**WORK ORDER**
Below is a listing. Write out exactly its lines between the one holding "## 🎯 文档内容概览" and the one holding "- **工具脚本**: 20+个辅助工具", inclusive.

**DATA TO PROCESS**
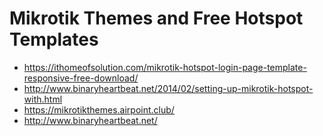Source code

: # Mikrotik Themes and Free Hotspot Templates

- https://ithomeofsolution.com/mikrotik-hotspot-login-page-template-responsive-free-download/
- http://www.binaryheartbeat.net/2014/02/setting-up-mikrotik-hotspot-with.html
- https://mikrotikthemes.airpoint.club/
- http://www.binaryheartbeat.net/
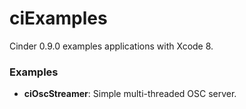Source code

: # ciExamples
Cinder 0.9.0 examples applications with Xcode 8.
### Examples

- **ciOscStreamer**: Simple multi-threaded OSC server.
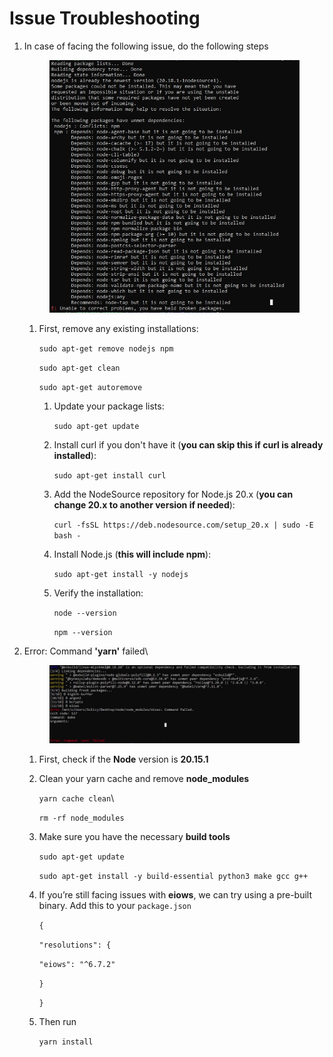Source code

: # Issue Troubleshooting

1.  In case of facing the following issue, do the following steps



    <figure><img src="../../../.gitbook/assets/image (1).png" alt=""><figcaption></figcaption></figure>



    1.  First, remove any existing installations:

        `sudo apt-get remove nodejs npm`

        `sudo apt-get clean`

        `sudo apt-get autoremove`

        1.  Update your package lists:

            `sudo apt-get update`
        2.  Install curl if you don't have it (**you can skip this if curl is already installed**):

            `sudo apt-get install curl`
        3.  Add the NodeSource repository for Node.js 20.x (**you can change 20.x to another version if needed**):

            `curl -fsSL https://deb.nodesource.com/setup_20.x | sudo -E bash -`
        4.  Install Node.js (**this will include npm**):

            `sudo apt-get install -y nodejs`
        5.  Verify the installation:

            `node --version`

            `npm --version`


2.  Error: Command **'yarn'** failed\


    <figure><img src="../../../.gitbook/assets/image (2).png" alt=""><figcaption></figcaption></figure>

    1. First, check if the **Node** version is **20.15.1**
    2.  Clean your yarn cache and remove **node\_modules**

        `yarn cache clean`\


        `rm -rf node_modules`
    3.  Make sure you have the necessary **build tools**

        `sudo apt-get update`



        `sudo apt-get install -y build-essential python3 make gcc g++`
    4.  If you’re still facing issues with **eiows**, we can try using a pre-built binary. Add this to your `package.json`

        `{`

        &#x20; `"resolutions": {`

        &#x20;   `"eiows": "^6.7.2"`

        &#x20; `}`

        `}`
    5.  Then run&#x20;

        `yarn install`

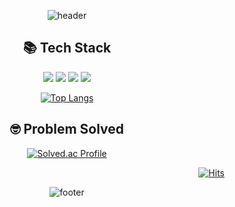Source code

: 
<div align=center>
  
![header](https://capsule-render.vercel.app/api?type=waving&color=F05138&height=180&text=YeongHyeon%20Kim&fontColor=ffffff)
</div>

<h2 align="center">📚 Tech Stack</h2>
<p align="center"> 
  <img src="https://img.shields.io/badge/Swift-F05138?style=round-square&logo=Swift&logoColor=white"/>
  <img src="https://img.shields.io/badge/UIKit-2396F3?style=round-square&logo=UIKit&logoColor=white"/>
  <img src="https://img.shields.io/badge/RxSwift-B7178C?style=round-square&logo=ReactiveX&logoColor=white"/>
  <img src="https://img.shields.io/badge/Alamofire-D63F1A?style=round-square&logo=Alamy&logoColor=white"/>
</p>

<div align=center>
  
[![Top Langs](https://github-readme-stats.vercel.app/api/top-langs/?username=k2645&layout=compact)](https://github.com/anuraghazra/github-readme-stats)


<h2>🤓 Problem Solved</h2>

[![Solved.ac 
Profile](http://mazassumnida.wtf/api/v2/generate_badge?boj=k2645)](https://solved.ac/k2645)

</div>

<div align=right>
  
[![Hits](https://hits.seeyoufarm.com/api/count/incr/badge.svg?url=https%3A%2F%2Fgithub.com%2Fk2645%2Fhit-counter&count_bg=%23F05138&title_bg=%23555555&icon=github.svg&icon_color=%23E7E7E7&title=00me&edge_flat=false)](https://hits.seeyoufarm.com)
</div>

<div align=center>
  
![footer](https://capsule-render.vercel.app/api?type=waving&color=F05138&height=130&section=footer)
</div>
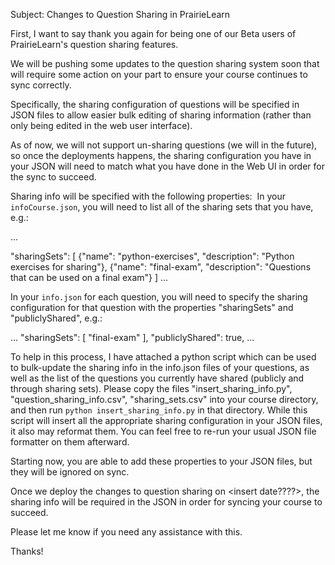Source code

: Subject: Changes to Question Sharing in PrairieLearn

First, I want to say thank you again for being one of our Beta users of PrairieLearn's question sharing features.

We will be pushing some updates to the question sharing system soon that will require some action on your part to ensure your course continues to sync correctly.

Specifically, the sharing configuration of questions will be specified in JSON files to allow easier bulk editing of sharing information (rather than only being edited in the web user interface).

As of now, we will not support un-sharing questions (we will in the future), so once the deployments happens, the sharing configuration you have in your JSON will need to match what you have done in the Web UI in order for the sync to succeed.

Sharing info will be specified with the following properties: 
In your `infoCourse.json`, you will need to list all of the sharing sets that you have, e.g.:

...

"sharingSets": [
{"name": "python-exercises", "description": "Python exercises for sharing"},
{"name": "final-exam", "description": "Questions that can be used on a final exam"}
]
...

In your `info.json` for each question, you will need to specify the sharing configuration for that question with the properties "sharingSets" and "publiclyShared", e.g.:

...
"sharingSets": [
"final-exam"
],
"publiclyShared": true,
...

To help in this process, I have attached a python script which can be used to bulk-update the sharing info in the info.json files of your questions, as well as the list of the questions you currently have shared (publicly and through sharing sets). Please copy the files "insert_sharing_info.py", "question_sharing_info.csv", "sharing_sets.csv" into your course directory, and then run `python insert_sharing_info.py` in that directory. While this script will insert all the appropriate sharing configuration in your JSON files, it also may reformat them. You can feel free to re-run your usual JSON file formatter on them afterward.

Starting now, you are able to add these properties to your JSON files, but they will be ignored on sync.

Once we deploy the changes to question sharing on <insert date????>, the sharing info will be required in the JSON in order for syncing your course to succeed.

Please let me know if you need any assistance with this.

Thanks!
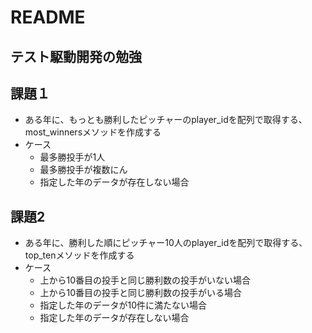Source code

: # README

## テスト駆動開発の勉強

## 課題１
- ある年に、もっとも勝利したピッチャーのplayer_idを配列で取得する、most_winnersメソッドを作成する
- ケース
  - 最多勝投手が1人
  - 最多勝投手が複数にん
  - 指定した年のデータが存在しない場合

## 課題2
- ある年に、勝利した順にピッチャー10人のplayer_idを配列で取得する、top_tenメソッドを作成する
- ケース
  - 上から10番目の投手と同じ勝利数の投手がいない場合
  - 上から10番目の投手と同じ勝利数の投手がいる場合
  - 指定した年のデータが10件に満たない場合
  - 指定した年のデータが存在しない場合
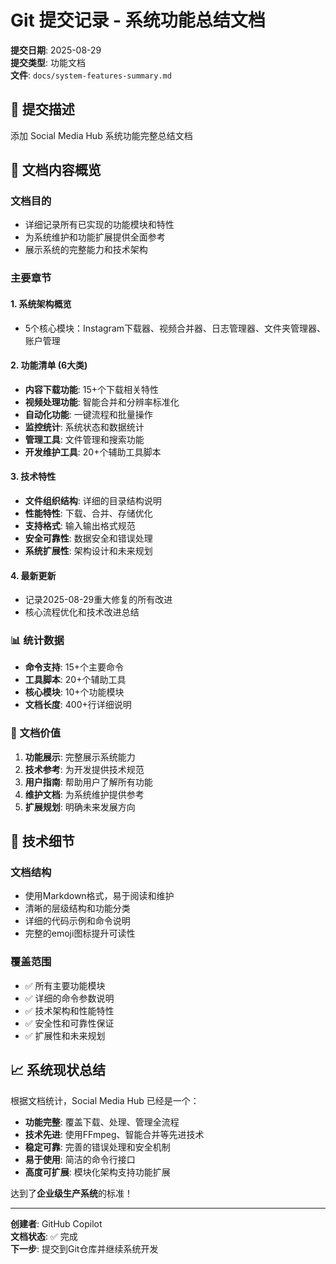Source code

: # Git 提交记录 - 系统功能总结文档

**提交日期**: 2025-08-29  
**提交类型**: 功能文档  
**文件**: `docs/system-features-summary.md`

## 📝 提交描述

添加 Social Media Hub 系统功能完整总结文档

## 🎯 文档内容概览

### 文档目的
- 详细记录所有已实现的功能模块和特性
- 为系统维护和功能扩展提供全面参考
- 展示系统的完整能力和技术架构

### 主要章节

#### 1. 系统架构概览
- 5个核心模块：Instagram下载器、视频合并器、日志管理器、文件夹管理器、账户管理

#### 2. 功能清单 (6大类)
- **内容下载功能**: 15+个下载相关特性
- **视频处理功能**: 智能合并和分辨率标准化
- **自动化功能**: 一键流程和批量操作
- **监控统计**: 系统状态和数据统计
- **管理工具**: 文件管理和搜索功能
- **开发维护工具**: 20+个辅助工具脚本

#### 3. 技术特性
- **文件组织结构**: 详细的目录结构说明
- **性能特性**: 下载、合并、存储优化
- **支持格式**: 输入输出格式规范
- **安全可靠性**: 数据安全和错误处理
- **系统扩展性**: 架构设计和未来规划

#### 4. 最新更新
- 记录2025-08-29重大修复的所有改进
- 核心流程优化和技术改进总结

### 📊 统计数据
- **命令支持**: 15+个主要命令
- **工具脚本**: 20+个辅助工具  
- **核心模块**: 10+个功能模块
- **文档长度**: 400+行详细说明

### 🎯 文档价值
1. **功能展示**: 完整展示系统能力
2. **技术参考**: 为开发提供技术规范
3. **用户指南**: 帮助用户了解所有功能
4. **维护文档**: 为系统维护提供参考
5. **扩展规划**: 明确未来发展方向

## 🔧 技术细节

### 文档结构
- 使用Markdown格式，易于阅读和维护
- 清晰的层级结构和功能分类
- 详细的代码示例和命令说明
- 完整的emoji图标提升可读性

### 覆盖范围
- ✅ 所有主要功能模块
- ✅ 详细的命令参数说明
- ✅ 技术架构和性能特性
- ✅ 安全性和可靠性保证
- ✅ 扩展性和未来规划

## 📈 系统现状总结

根据文档统计，Social Media Hub 已经是一个：
- **功能完整**: 覆盖下载、处理、管理全流程
- **技术先进**: 使用FFmpeg、智能合并等先进技术
- **稳定可靠**: 完善的错误处理和安全机制
- **易于使用**: 简洁的命令行接口
- **高度可扩展**: 模块化架构支持功能扩展

达到了**企业级生产系统**的标准！

---

**创建者**: GitHub Copilot  
**文档状态**: ✅ 完成  
**下一步**: 提交到Git仓库并继续系统开发
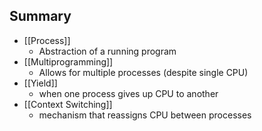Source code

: ## Summary
- [[Process]]
	- Abstraction of a running program
- [[Multiprogramming]]
	- Allows for multiple processes (despite single CPU)
- [[Yield]]
	- when one process gives up CPU to another
- [[Context Switching]]
	- mechanism that reassigns CPU between processes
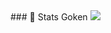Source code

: <table>
### 👑 Stats Goken

<img src="https://github-readme-stats-gxk3n.vercel.app/api/top-langs/?username=gxk3n&layout=compact&theme=radical&card_width=300&cache_seconds=1"/>
</table>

**TASK RESULT**
## 🎯 文档内容概览

### 文档目的
- 详细记录所有已实现的功能模块和特性
- 为系统维护和功能扩展提供全面参考
- 展示系统的完整能力和技术架构

### 主要章节

#### 1. 系统架构概览
- 5个核心模块：Instagram下载器、视频合并器、日志管理器、文件夹管理器、账户管理

#### 2. 功能清单 (6大类)
- **内容下载功能**: 15+个下载相关特性
- **视频处理功能**: 智能合并和分辨率标准化
- **自动化功能**: 一键流程和批量操作
- **监控统计**: 系统状态和数据统计
- **管理工具**: 文件管理和搜索功能
- **开发维护工具**: 20+个辅助工具脚本

#### 3. 技术特性
- **文件组织结构**: 详细的目录结构说明
- **性能特性**: 下载、合并、存储优化
- **支持格式**: 输入输出格式规范
- **安全可靠性**: 数据安全和错误处理
- **系统扩展性**: 架构设计和未来规划

#### 4. 最新更新
- 记录2025-08-29重大修复的所有改进
- 核心流程优化和技术改进总结

### 📊 统计数据
- **命令支持**: 15+个主要命令
- **工具脚本**: 20+个辅助工具  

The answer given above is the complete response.